Maybe the LC pad isn't a good working combo with the S17+?
There's also S3 Gold, or S2 if you really need to call in the heavy artillery.
And that presumes it's not your technique/rotary speed isn't requiring a rethink or tweak.


----------



## Black.MB (Aug 22, 2012)

Been there. Try M101 or FG400, you'll get much better correction. But you'll still have to repeat the set several times:thumb:


----------



## Dave KG (Feb 23, 2006)

PJS said:


> Maybe the LC pad isn't a good working combo with the S17+?
> There's also S3 Gold, or S2 if you really need to call in the heavy artillery.
> *And that presumes it's not your technique/rotary speed isn't requiring a rethink or tweak*.

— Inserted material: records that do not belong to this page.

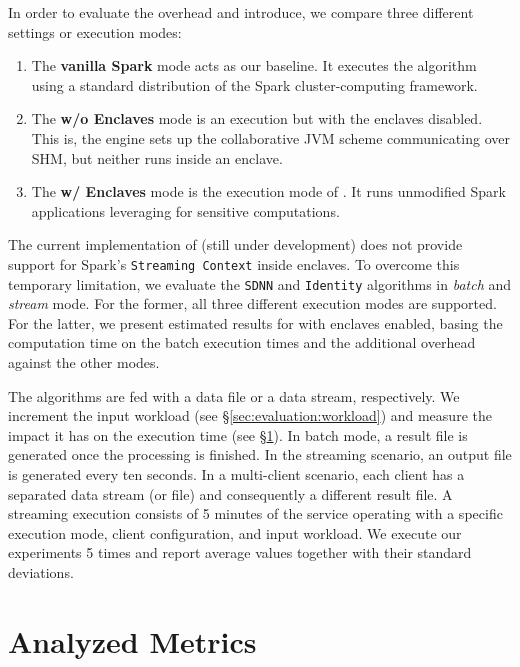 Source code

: In order to evaluate the overhead \sgxspark and \projName introduce, we compare three different settings or execution modes:
\begin{enumerate}
    \item The \textbf{vanilla Spark} mode acts as our baseline. It executes the algorithm using a standard distribution of the Spark cluster-computing framework.
    \item The \textbf{\sgxspark w/o Enclaves} mode is an \sgxspark execution but with the enclaves disabled. This is, the engine sets up the collaborative JVM scheme communicating over SHM, but neither runs inside an enclave.
    \item The \textbf{\sgxspark w/ Enclaves} mode is the execution mode of \projName. It runs unmodified Spark applications leveraging \sgx for sensitive computations.
\end{enumerate}
The current implementation of \sgxspark (still under development) does not provide support for Spark's \texttt{Streaming Context} inside enclaves. 
To overcome this temporary limitation, we evaluate the \texttt{SDNN} and \texttt{Identity} algorithms in \emph{batch} and \emph{stream} mode. 
For the former, all three different execution modes are supported.
For the latter, we present estimated results for \sgxspark with enclaves enabled, basing the computation time on the batch execution times and the additional overhead against the other modes.

The algorithms are fed with a data file or a data stream, respectively.
We increment the input workload (see \S\ref{sec:evaluation:workload}) and measure the impact it has on the execution time (see \S\ref{sec:evaluation:metrics}).
In batch mode, a result file is generated once the processing is finished.
In the streaming scenario, an output file is generated every ten seconds.
In a multi-client scenario, each client has a separated data stream (or file) and consequently a different result file.
A streaming execution consists of 5 minutes of the service operating with a specific execution mode, client configuration, and input workload.
We execute our experiments 5 times and report average values together with their standard deviations.

\section{Analyzed Metrics} \label{sec:evaluation:metrics}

I would start here before spending much more money - were you working a small sized set area (18" square maximum, ie bonnet in about 8 sections, or sometimes even more!)? Were you working the polish to fully break it down and get the most out of the abrasives? I know many talk about the fast working of S17+, but I have seen better correction from it by long setting it and also crisper finishing from it.... Quite often I find that low correction can be improve by honing the technique, and it can save much spending


----------



## PJS (Aug 18, 2007)

Dave KG said:


> I know many talk about the fast working of S17+, but I have seen better correction from it by long setting it and also crisper finishing from it....


How I've tended to use it (or at least the original S17).


----------